Purchasing a property from a deceased estate is generally an excellent investment. However, if you are considering purchasing a property from a deceased estate, you should know what to expect, as the process can be complex and time-consuming.
Once the Letter of Executorship is issued by the Master of the High Court, the appointed Executor of the estate can start with the administration process of the deceased estate. The sale or transfer of a property forms part of the Executor's administrative duties.
The Executor must act in the best interest of the heirs when administering the deceased estate. This means that the property must be sold for its fair market value, irrespective of whether a real estate agent is assisting with the sale or not.
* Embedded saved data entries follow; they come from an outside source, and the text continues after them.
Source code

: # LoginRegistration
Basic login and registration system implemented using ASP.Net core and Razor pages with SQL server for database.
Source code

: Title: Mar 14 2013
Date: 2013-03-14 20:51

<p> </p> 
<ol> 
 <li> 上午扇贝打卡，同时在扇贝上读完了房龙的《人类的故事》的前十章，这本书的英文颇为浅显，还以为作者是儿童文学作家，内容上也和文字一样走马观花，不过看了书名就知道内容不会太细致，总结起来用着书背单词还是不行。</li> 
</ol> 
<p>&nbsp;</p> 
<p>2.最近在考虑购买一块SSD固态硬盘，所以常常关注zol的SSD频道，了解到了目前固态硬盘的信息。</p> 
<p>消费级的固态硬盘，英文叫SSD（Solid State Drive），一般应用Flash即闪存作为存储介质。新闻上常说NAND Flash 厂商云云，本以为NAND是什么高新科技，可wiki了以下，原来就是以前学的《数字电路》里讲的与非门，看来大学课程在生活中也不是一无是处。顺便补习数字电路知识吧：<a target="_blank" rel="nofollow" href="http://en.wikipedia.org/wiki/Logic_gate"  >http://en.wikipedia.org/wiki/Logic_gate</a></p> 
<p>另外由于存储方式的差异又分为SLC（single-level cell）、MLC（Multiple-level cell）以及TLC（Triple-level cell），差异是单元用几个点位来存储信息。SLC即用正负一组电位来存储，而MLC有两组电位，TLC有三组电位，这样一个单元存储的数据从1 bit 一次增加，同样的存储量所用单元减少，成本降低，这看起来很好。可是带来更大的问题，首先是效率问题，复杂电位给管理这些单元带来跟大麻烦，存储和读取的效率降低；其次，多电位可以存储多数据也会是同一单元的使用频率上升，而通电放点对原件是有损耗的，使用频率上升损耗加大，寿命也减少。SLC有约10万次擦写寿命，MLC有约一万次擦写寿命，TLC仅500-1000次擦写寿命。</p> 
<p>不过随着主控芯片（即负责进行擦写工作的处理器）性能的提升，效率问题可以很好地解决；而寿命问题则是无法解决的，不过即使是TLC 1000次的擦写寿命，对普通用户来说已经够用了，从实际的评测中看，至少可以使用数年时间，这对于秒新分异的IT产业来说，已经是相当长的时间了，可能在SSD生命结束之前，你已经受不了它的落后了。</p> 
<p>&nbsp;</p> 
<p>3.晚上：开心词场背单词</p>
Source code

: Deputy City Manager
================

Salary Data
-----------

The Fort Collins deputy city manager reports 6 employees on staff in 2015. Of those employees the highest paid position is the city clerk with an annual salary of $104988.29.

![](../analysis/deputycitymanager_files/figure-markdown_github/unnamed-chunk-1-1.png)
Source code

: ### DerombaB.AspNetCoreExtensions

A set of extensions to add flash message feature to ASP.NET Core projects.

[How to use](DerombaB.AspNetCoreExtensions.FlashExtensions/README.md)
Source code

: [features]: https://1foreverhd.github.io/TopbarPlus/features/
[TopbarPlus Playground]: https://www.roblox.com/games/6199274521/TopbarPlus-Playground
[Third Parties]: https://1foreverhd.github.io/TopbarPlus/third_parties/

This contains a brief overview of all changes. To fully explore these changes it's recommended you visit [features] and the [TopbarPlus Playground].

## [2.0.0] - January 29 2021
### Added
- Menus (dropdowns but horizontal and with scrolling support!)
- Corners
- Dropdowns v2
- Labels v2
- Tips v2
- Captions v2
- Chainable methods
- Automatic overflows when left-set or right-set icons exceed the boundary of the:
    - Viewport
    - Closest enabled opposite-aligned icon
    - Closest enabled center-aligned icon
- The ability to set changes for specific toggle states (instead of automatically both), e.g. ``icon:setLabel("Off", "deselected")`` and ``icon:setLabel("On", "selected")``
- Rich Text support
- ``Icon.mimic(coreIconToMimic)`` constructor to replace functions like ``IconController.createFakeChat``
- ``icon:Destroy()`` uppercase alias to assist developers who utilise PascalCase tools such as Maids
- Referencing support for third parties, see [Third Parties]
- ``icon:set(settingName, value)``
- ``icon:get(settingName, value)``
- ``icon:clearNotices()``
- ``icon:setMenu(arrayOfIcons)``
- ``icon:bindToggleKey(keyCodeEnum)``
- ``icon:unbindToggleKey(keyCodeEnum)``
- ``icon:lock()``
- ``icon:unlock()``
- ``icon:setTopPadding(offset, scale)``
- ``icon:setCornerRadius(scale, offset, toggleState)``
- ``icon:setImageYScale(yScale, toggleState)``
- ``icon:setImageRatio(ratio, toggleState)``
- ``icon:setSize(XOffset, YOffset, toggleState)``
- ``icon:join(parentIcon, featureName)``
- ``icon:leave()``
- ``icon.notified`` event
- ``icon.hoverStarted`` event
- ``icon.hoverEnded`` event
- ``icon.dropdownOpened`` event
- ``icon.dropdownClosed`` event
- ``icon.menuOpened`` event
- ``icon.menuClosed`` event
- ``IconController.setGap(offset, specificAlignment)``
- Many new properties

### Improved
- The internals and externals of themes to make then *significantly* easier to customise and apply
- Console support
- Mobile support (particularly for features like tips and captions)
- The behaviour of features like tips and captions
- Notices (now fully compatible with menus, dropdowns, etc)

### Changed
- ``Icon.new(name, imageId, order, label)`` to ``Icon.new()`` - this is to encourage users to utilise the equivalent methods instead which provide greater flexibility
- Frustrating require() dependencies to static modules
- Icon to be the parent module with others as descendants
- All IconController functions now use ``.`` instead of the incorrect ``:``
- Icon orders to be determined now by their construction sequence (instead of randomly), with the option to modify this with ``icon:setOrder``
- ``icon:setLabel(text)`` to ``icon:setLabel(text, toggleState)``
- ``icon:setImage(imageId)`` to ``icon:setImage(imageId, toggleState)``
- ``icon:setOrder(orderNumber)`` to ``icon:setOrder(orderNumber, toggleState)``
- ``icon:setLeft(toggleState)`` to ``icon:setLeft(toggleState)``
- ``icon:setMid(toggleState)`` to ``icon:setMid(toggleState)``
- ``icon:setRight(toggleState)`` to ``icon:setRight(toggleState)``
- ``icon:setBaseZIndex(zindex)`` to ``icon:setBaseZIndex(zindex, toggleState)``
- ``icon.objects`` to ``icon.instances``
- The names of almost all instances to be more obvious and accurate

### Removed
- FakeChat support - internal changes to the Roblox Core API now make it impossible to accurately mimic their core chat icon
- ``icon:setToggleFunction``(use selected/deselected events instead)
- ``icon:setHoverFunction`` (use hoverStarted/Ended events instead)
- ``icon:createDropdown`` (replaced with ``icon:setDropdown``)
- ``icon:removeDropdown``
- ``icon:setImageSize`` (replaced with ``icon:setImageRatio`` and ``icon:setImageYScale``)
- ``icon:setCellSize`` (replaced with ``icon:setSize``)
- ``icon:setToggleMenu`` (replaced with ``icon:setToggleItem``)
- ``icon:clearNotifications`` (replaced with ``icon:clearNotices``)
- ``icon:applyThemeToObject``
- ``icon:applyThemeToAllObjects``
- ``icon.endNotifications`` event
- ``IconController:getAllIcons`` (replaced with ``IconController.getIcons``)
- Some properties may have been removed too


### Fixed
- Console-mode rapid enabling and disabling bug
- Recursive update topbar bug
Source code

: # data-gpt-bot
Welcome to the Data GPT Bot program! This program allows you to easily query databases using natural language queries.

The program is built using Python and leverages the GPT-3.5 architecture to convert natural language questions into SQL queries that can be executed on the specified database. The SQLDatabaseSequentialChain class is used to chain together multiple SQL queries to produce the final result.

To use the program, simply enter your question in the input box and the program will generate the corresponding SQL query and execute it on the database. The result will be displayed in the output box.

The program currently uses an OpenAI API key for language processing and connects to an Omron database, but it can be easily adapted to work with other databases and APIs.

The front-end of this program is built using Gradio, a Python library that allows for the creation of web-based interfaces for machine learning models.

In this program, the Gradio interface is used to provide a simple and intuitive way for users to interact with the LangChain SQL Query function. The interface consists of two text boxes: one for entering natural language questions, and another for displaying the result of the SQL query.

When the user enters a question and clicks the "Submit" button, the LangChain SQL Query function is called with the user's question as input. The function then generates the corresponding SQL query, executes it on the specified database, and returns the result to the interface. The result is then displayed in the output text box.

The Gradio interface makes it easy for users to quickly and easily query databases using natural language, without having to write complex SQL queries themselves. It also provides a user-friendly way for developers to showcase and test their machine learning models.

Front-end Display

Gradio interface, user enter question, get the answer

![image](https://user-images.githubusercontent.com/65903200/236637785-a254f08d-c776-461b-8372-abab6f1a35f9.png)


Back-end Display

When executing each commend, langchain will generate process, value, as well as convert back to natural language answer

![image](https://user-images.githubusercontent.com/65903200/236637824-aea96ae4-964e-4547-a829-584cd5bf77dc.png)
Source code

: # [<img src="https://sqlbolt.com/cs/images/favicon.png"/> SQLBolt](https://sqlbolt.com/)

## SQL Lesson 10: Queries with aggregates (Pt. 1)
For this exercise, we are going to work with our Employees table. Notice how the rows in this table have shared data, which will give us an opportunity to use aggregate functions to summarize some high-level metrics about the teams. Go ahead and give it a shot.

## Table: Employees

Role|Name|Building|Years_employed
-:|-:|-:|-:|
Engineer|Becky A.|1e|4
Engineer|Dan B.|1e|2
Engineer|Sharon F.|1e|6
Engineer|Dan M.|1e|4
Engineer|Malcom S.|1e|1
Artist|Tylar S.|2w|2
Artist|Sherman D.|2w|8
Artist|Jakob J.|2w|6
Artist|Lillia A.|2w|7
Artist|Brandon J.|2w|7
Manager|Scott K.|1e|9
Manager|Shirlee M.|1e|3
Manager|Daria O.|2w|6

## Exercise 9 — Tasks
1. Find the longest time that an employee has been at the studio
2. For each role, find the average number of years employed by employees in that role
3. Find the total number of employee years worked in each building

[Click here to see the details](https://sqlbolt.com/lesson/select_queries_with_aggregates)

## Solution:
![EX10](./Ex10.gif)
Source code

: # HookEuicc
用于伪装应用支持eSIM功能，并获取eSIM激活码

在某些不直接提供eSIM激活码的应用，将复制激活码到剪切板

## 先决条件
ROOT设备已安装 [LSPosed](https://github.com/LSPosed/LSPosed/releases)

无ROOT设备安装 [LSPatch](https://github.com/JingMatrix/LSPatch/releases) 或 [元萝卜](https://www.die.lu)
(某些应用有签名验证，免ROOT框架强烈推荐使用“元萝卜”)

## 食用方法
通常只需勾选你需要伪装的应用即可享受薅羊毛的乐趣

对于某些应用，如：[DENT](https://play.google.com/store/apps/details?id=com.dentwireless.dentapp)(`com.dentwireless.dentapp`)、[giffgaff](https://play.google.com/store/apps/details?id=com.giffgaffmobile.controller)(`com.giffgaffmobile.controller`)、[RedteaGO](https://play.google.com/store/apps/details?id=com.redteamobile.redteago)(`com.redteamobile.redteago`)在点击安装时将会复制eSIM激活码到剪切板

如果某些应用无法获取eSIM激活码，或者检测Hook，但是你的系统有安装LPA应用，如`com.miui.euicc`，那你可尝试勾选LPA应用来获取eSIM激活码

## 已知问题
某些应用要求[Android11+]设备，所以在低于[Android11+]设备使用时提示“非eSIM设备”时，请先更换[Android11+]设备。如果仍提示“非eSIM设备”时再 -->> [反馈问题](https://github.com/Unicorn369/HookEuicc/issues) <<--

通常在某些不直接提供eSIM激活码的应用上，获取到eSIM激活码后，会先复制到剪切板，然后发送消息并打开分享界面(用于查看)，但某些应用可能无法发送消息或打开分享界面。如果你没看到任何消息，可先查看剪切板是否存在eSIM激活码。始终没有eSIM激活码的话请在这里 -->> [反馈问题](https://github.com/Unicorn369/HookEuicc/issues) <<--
There are some pitfalls when purchasing a property from a deceased estate, mainly the formalities that must be followed. One of the formalities includes the consent from the Master of the High Court which must be granted.
Once a written offer to purchase is signed between the purchaser and the seller, the signed agreement is given to the conveyancer who will manage the property transfer process. The conveyancer must obtain the written consent of each heir in the estate, which will be submitted along with all other supporting documents to the Master of the High Court.
Before deciding on the sale, the Master will examine the necessary documents. Buyers and sellers find it frustrating that the Master's office lacks a predetermined turnaround time for providing the consent. This part of the sale process is crucial and therefore all buyers need to understand this additional suspensive condition.
It is strongly advised that due to the complexity of buying a home in a deceased estate, having a dependable professional for assistance can make all the difference.
The content of this article is intended to provide a general guide to the subject matter. Specialist advice should be sought about your specific circumstances.